That meaningfulness is what invokes a sense of duty into the XL Records label head to keep Gil’s name and music in the present. “Historically, there’s a lot of great artists who get overlooked,” he tells me, fully aware that being a great artist does not mean eternal life, but impactful artists have a way of transcending.
Gil Scott-Heron was undoubtedly impactful and transcended eras and genres—unforgettable in every way. In his honor, Richard Russell hopes to continue attracting fresh ears and eyes to a forefather of rap who never stopped being current.
Our conversation, edited for content and clarity, follows below.
DJBooth: I read that Gil was a hero of yours. Tell me, how did you first discover his music?
Richard Russell: I grew up on the outskirts of London in the suburbs. In the mid-80s, there were no enforced licensing or age restrictions in clubs. So I started going out when I was young. Hip-hop was getting played in the clubs in the mid-to-late 80s, but we also had a scene in London called Rare Groove, and all that meant was DJs who were playing hip-hop records would also play the soul records that were sampled in the rap songs.

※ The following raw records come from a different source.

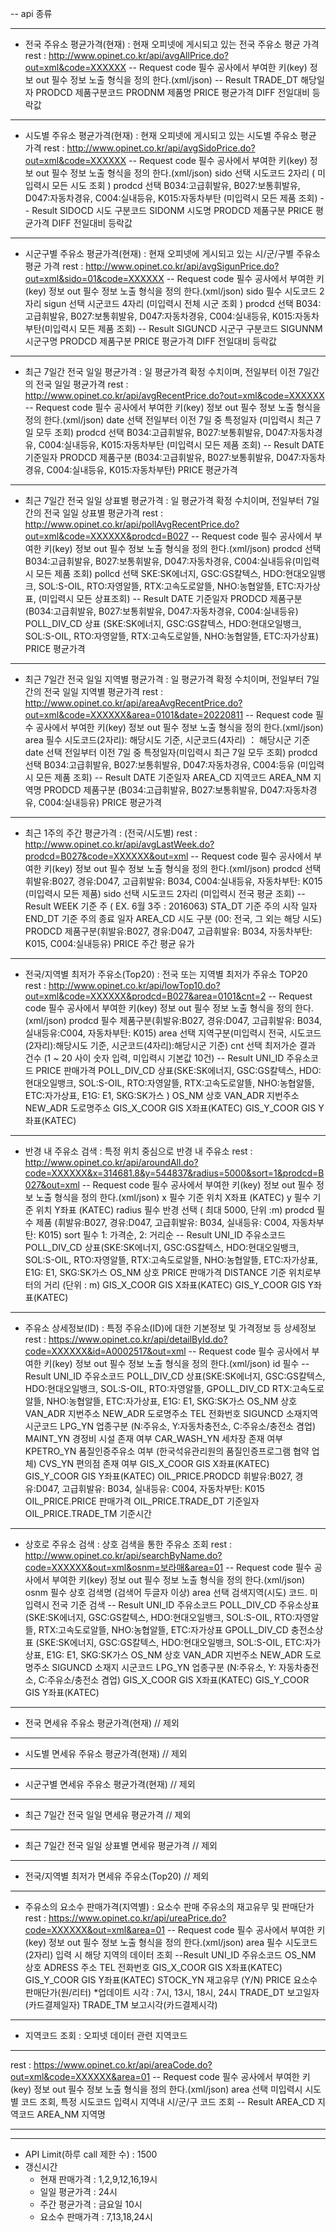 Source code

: -- api 종류

--------------------------------------------------------------------------------
- 전국 주유소 평균가격(현재) : 현재 오피넷에 게시되고 있는 전국 주유소 평균 가격
rest : http://www.opinet.co.kr/api/avgAllPrice.do?out=xml&code=XXXXXX
-- Request
code 필수 공사에서 부여한 키(key) 정보
out 필수 정보 노출 형식을 정의 한다.(xml/json)
-- Result
TRADE_DT 해당일자
PRODCD 제품구분코드
PRODNM 제품명
PRICE 평균가격
DIFF 전일대비 등락값

--------------------------------------------------------------------------------
- 시도별 주유소 평균가격(현재) : 현재 오피넷에 게시되고 있는 시도별 주유소 평균 가격
rest :  http://www.opinet.co.kr/api/avgSidoPrice.do?out=xml&code=XXXXXX
-- Request 
code 필수 공사에서 부여한 키(key) 정보
out 필수 정보 노출 형식을 정의 한다.(xml/json)
sido 선택 시도코드 2자리 ( 미입력시 모든 시도 조회 )
prodcd 선택 B034:고급휘발유, B027:보통휘발유, D047:자동차경유, C004:실내등유, K015:자동차부탄
(미입력시 모든 제품 조회)
-- Result
SIDOCD 시도 구분코드
SIDONM 시도명
PRODCD 제품구분
PRICE 평균가격
DIFF 전일대비 등락값

--------------------------------------------------------------------------------
- 시군구별 주유소 평균가격(현재) : 현재 오피넷에 게시되고 있는 시/군/구별 주유소 평균 가격
rest : http://www.opinet.co.kr/api/avgSigunPrice.do?out=xml&sido=01&code=XXXXXX
-- Request
code 필수 공사에서 부여한 키(key) 정보
out 필수 정보 노출 형식을 정의 한다.(xml/json)
sido 필수 시도코드 2자리
sigun 선택 시군코드 4자리 (미입력시 전체 시군 조회 )
prodcd 선택 B034:고급휘발유, B027:보통휘발유, D047:자동차경유, C004:실내등유, K015:자동차부탄(미입력시 모든 제품 조회)
-- Result
SIGUNCD 시군구 구분코드
SIGUNNM 시군구명
PRODCD 제품구분
PRICE 평균가격
DIFF 전일대비 등락값

--------------------------------------------------------------------------------
- 최근 7일간 전국 일일 평균가격 : 일 평균가격 확정 수치이며, 전일부터 이전 7일간의 전국 일일 평균가격
rest :  http://www.opinet.co.kr/api/avgRecentPrice.do?out=xml&code=XXXXXX
-- Request
code 필수 공사에서 부여한 키(key) 정보
out 필수 정보 노출 형식을 정의 한다.(xml/json)
date 선택 전일부터 이전 7일 중 특정일자 (미입력시 최근 7일 모두 조회)
prodcd 선택 B034:고급휘발유, B027:보통휘발유, D047:자동차경유, C004:실내등유, K015:자동차부탄
(미입력시 모든 제품 조회)
-- Result
DATE 기준일자
PRODCD 제품구분
(B034:고급휘발유, B027:보통휘발유, D047:자동차경유, C004:실내등유, K015:자동차부탄)
PRICE 평균가격

--------------------------------------------------------------------------------
- 최근 7일간 전국 일일 상표별 평균가격 : 일 평균가격 확정 수치이며, 전일부터 7일간의 전국 일일 상표별 평균가격
rest : http://www.opinet.co.kr/api/pollAvgRecentPrice.do?out=xml&code=XXXXXX&prodcd=B027
-- Request
code 필수 공사에서 부여한 키(key) 정보
out 필수 정보 노출 형식을 정의 한다.(xml/json)
prodcd 선택 B034:고급휘발유, B027:보통휘발유, D047:자동차경유, C004:실내등유(미입력시 모든 제품 조회)
pollcd 선택 SKE:SK에너지, GSC:GS칼텍스, HDO:현대오일뱅크, SOL:S-OIL, RTO:자영알뜰, RTX:고속도로알뜰, NHO:농협알뜰, ETC:자가상표, (미입력시 모든 상표조회)
-- Result
DATE 기준일자
PRODCD 제품구분(B034:고급휘발유, B027:보통휘발유, D047:자동차경유, C004:실내등유)
POLL_DIV_CD 상표 (SKE:SK에너지, GSC:GS칼텍스, HDO:현대오일뱅크, SOL:S-OIL, RTO:자영알뜰, RTX:고속도로알뜰, NHO:농협알뜰, ETC:자가상표)
PRICE 평균가격

--------------------------------------------------------------------------------
- 최근 7일간 전국 일일 지역별 평균가격 : 일 평균가격 확정 수치이며, 전일부터 7일간의 전국 일일 지역별 평균가격
rest : http://www.opinet.co.kr/api/areaAvgRecentPrice.do?out=xml&code=XXXXXX&area=0101&date=20220811
-- Request
code 필수 공사에서 부여한 키(key) 정보
out 필수 정보 노출 형식을 정의 한다.(xml/json)
area 필수 시도코드(2자리): 해당시도 기준, 시군코드(4자리) ： 해당시군 기준
date 선택 전일부터 이전 7일 중 특정일자(미입력시 최근 7일 모두 조회)
prodcd 선택 B034:고급휘발유, B027:보통휘발유, D047:자동차경유, C004:등유 (미입력시 모든 제품 조회)
-- Result
DATE 기준일자
AREA_CD 지역코드
AREA_NM 지역명
PRODCD 제품구분 (B034:고급휘발유, B027:보통휘발유, D047:자동차경유, C004:실내등유)
PRICE 평균가격

--------------------------------------------------------------------------------
- 최근 1주의 주간 평균가격 : (전국/시도별)
rest : http://www.opinet.co.kr/api/avgLastWeek.do?prodcd=B027&code=XXXXXX&out=xml
-- Request 
code 필수 공사에서 부여한 키(key) 정보
out 필수 정보 노출 형식을 정의 한다.(xml/json)
prodcd 선택 휘발유:B027, 경유:D047, 고급휘발유: B034, C004:실내등유, 자동차부탄: K015 (미입력시 모든 제품)
sido 선택 시도코드 2자리 (미입력시 전국 평균 조회)
-- Result
WEEK 기준 주 ( EX. 6월 3주 : 2016063)
STA_DT 기준 주의 시작 일자
END_DT 기준 주의 종료 일자
AREA_CD 시도 구분 (00: 전국, 그 외는 해당 시도)
PRODCD 제품구분(휘발유:B027, 경유:D047, 고급휘발유: B034, 자동차부탄: K015, C004:실내등유)
PRICE 주간 평균 유가

--------------------------------------------------------------------------------
- 전국/지역별 최저가 주유소(Top20) : 전국 또는 지역별 최저가 주유소 TOP20
rest : http://www.opinet.co.kr/api/lowTop10.do?out=xml&code=XXXXXX&prodcd=B027&area=0101&cnt=2
-- Request 
code 필수 공사에서 부여한 키(key) 정보
out 필수 정보 노출 형식을 정의 한다.(xml/json)
prodcd 필수 제품구분(휘발유:B027, 경유:D047, 고급휘발유: B034, 실내등유:C004, 자동차부탄: K015)
area 선택 지역구분(미입력시 전국, 시도코드(2자리):해당시도 기준, 시군코드(4자리):해당시군 기준)
cnt 선택 최저가순 결과 건수 (1 ~ 20 사이 숫자 입력, 미입력시 기본값 10건)
-- Result
UNI_ID 주유소코드
PRICE 판매가격
POLL_DIV_CD 상표(SKE:SK에너지, GSC:GS칼텍스, HDO:현대오일뱅크, SOL:S-OIL, RTO:자영알뜰, RTX:고속도로알뜰, NHO:농협알뜰, ETC:자가상표, E1G: E1, SKG:SK가스 )
OS_NM 상호
VAN_ADR 지번주소
NEW_ADR 도로명주소
GIS_X_COOR GIS X좌표(KATEC)
GIS_Y_COOR GIS Y좌표(KATEC)

--------------------------------------------------------------------------------
- 반경 내 주유소 검색 : 특정 위치 중심으로 반경 내 주유소
rest : http://www.opinet.co.kr/api/aroundAll.do?code=XXXXXX&x=314681.8&y=544837&radius=5000&sort=1&prodcd=B027&out=xml
-- Request 
code 필수 공사에서 부여한 키(key) 정보
out 필수 정보 노출 형식을 정의 한다.(xml/json)
x 필수 기준 위치 X좌표 (KATEC)
y 필수 기준 위치 Y좌표 (KATEC)
radius 필수 반경 선택 ( 최대 5000, 단위 :m)
prodcd 필수 제품 (휘발유:B027, 경유:D047, 고급휘발유: B034, 실내등유: C004, 자동차부탄: K015)
sort 필수 1: 가격순, 2: 거리순
-- Result
UNI_ID 주유소코드
POLL_DIV_CD 상표(SKE:SK에너지, GSC:GS칼텍스, HDO:현대오일뱅크, SOL:S-OIL, RTO:자영알뜰, RTX:고속도로알뜰, NHO:농협알뜰, ETC:자가상표, E1G: E1, SKG:SK가스
OS_NM 상호
PRICE 판매가격
DISTANCE 기준 위치로부터의 거리 (단위 : m)
GIS_X_COOR GIS X좌표(KATEC)
GIS_Y_COOR GIS Y좌표(KATEC)

--------------------------------------------------------------------------------
- 주유소 상세정보(ID) : 특정 주유소(ID)에 대한 기본정보 및 가격정보 등 상세정보
rest : https://www.opinet.co.kr/api/detailById.do?code=XXXXXX&id=A0002517&out=xml
-- Request
code 필수 공사에서 부여한 키(key) 정보
out 필수 정보 노출 형식을 정의 한다.(xml/json)
id 필수 
-- Result
UNI_ID 주유소코드
POLL_DIV_CD 상표(SKE:SK에너지, GSC:GS칼텍스, HDO:현대오일뱅크, SOL:S-OIL, RTO:자영알뜰, GPOLL_DIV_CD RTX:고속도로알뜰, NHO:농협알뜰, ETC:자가상표, E1G: E1, SKG:SK가스
OS_NM 상호
VAN_ADR 지번주소
NEW_ADR 도로명주소
TEL 전화번호
SIGUNCD 소재지역 시군코드
LPG_YN 업종구분 (N:주유소, Y:자동차충전소, C:주유소/충전소 겸업)
MAINT_YN 경정비 시설 존재 여부
CAR_WASH_YN 세차장 존재 여부
KPETRO_YN 품질인증주유소 여부 (한국석유관리원의 품질인증프로그램 협약 업체)
CVS_YN 편의점 존재 여부
GIS_X_COOR GIS X좌표(KATEC)
GIS_Y_COOR GIS Y좌표(KATEC)
OIL_PRICE.PRODCD 휘발유:B027, 경유:D047, 고급휘발유: B034, 실내등유: C004, 자동차부탄: K015
OIL_PRICE.PRICE 판매가격
OIL_PRICE.TRADE_DT 기준일자
OIL_PRICE.TRADE_TM 기준시간

--------------------------------------------------------------------------------
- 상호로 주유소 검색 : 상호 검색을 통한 주유소 조회
rest : http://www.opinet.co.kr/api/searchByName.do?code=XXXXXX&out=xml&osnm=보라매&area=01
-- Request
code 필수 공사에서 부여한 키(key) 정보
out 필수 정보 노출 형식을 정의 한다.(xml/json)
osnm 필수 상호 검색명 (검색어 두글자 이상)
area 선택 검색지역(시도) 코드. 미입력시 전국 기준 검색
-- Result
UNI_ID 주유소코드
POLL_DIV_CD 주유소상표 (SKE:SK에너지, GSC:GS칼텍스, HDO:현대오일뱅크, SOL:S-OIL, RTO:자영알뜰, RTX:고속도로알뜰, NHO:농협알뜰, ETC:자가상표
GPOLL_DIV_CD 충전소상표 (SKE:SK에너지, GSC:GS칼텍스, HDO:현대오일뱅크, SOL:S-OIL, ETC:자가상표, E1G: E1, SKG:SK가스
OS_NM 상호
VAN_ADR 지번주소
NEW_ADR 도로명주소
SIGUNCD 소재지 시군코드
LPG_YN 업종구분 (N:주유소, Y: 자동차충전소, C:주유소/충전소 겸업)
GIS_X_COOR GIS X좌표(KATEC)
GIS_Y_COOR GIS Y좌표(KATEC)

--------------------------------------------------------------------------------
- 전국 면세유 주유소 평균가격(현재)  // 제외
--------------------------------------------------------------------------------
- 시도별 면세유 주유소 평균가격(현재) // 제외
--------------------------------------------------------------------------------
- 시군구별 면세유 주유소 평균가격(현재)  // 제외
--------------------------------------------------------------------------------
- 최근 7일간 전국 일일 면세유 평균가격  // 제외
--------------------------------------------------------------------------------
- 최근 7일간 전국 일일 상표별 면세유 평균가격  // 제외
--------------------------------------------------------------------------------
- 전국/지역별 최저가 면세유 주유소(Top20)  // 제외
--------------------------------------------------------------------------------
- 주유소의 요소수 판매가격(지역별) : 요소수 판매 주유소의 재고유무 및 판매단가
rest : https://www.opinet.co.kr/api/ureaPrice.do?code=XXXXXX&out=xml&area=01
-- Request 
code 필수 공사에서 부여한 키(key) 정보
out 필수 정보 노출 형식을 정의 한다.(xml/json)
area 필수 시도코드(2자리) 입력 시 해당 지역의 데이터 조회
--Result
UNI_ID 주유소코드
OS_NM 상호
ADRESS 주소
TEL 전화번호
GIS_X_COOR GIS X좌표(KATEC)
GIS_Y_COOR GIS Y좌표(KATEC)
STOCK_YN 재고유무 (Y/N)
PRICE 요소수 판매단가(원/리터) *업데이트 시각 : 7시, 13시, 18시, 24시
TRADE_DT 보고일자(카드결제일자)
TRADE_TM 보고시각(카드결제시각)

--------------------------------------------------------------------------------
- 지역코드 조회 : 오피넷 데이터 관련 지역코드
--------------------------------------------------------------------------------
rest : https://www.opinet.co.kr/api/areaCode.do?out=xml&code=XXXXXX&area=01
-- Request 
code 필수 공사에서 부여한 키(key) 정보
out 필수 정보 노출 형식을 정의 한다.(xml/json)
area 선택 미입력시 시도별 코드 조회, 특정 시도코드 입력시 지역내 시/군/구 코드 조회
-- Result
AREA_CD 지역코드
AREA_NM 지역명

----------------------------------------
----------------------------------------
- API Limit(하루 call 제한 수) : 1500
- 갱신시간
  - 현재 판매가격 : 1,2,9,12,16,19시
  - 일일 평균가격 : 24시
  - 주간 평균가격 : 금요일 10시
  - 요소수 판매가격 : 7,13,18,24시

That was how I was first exposed to Gil; several of his records were seen as part of that. He was extremely popular. He used to come to London and play. Not only did I hear the records, but I saw him perform a bunch of times in that period. The UK always loved American soul music. It was particularly vibrant at that time of a lot of great soul music, and Gil was my favorite of those artists. I just loved his voice, and his message and not just me, a lot of people felt this way. I’ve met so many people who speak of Gil Scott-Heron as an artist they knew growing up. He wasn’t a crossover pop artist, but if you were into it, he meant a lot.
How does it feel to reintroduce Gil again, ten years later?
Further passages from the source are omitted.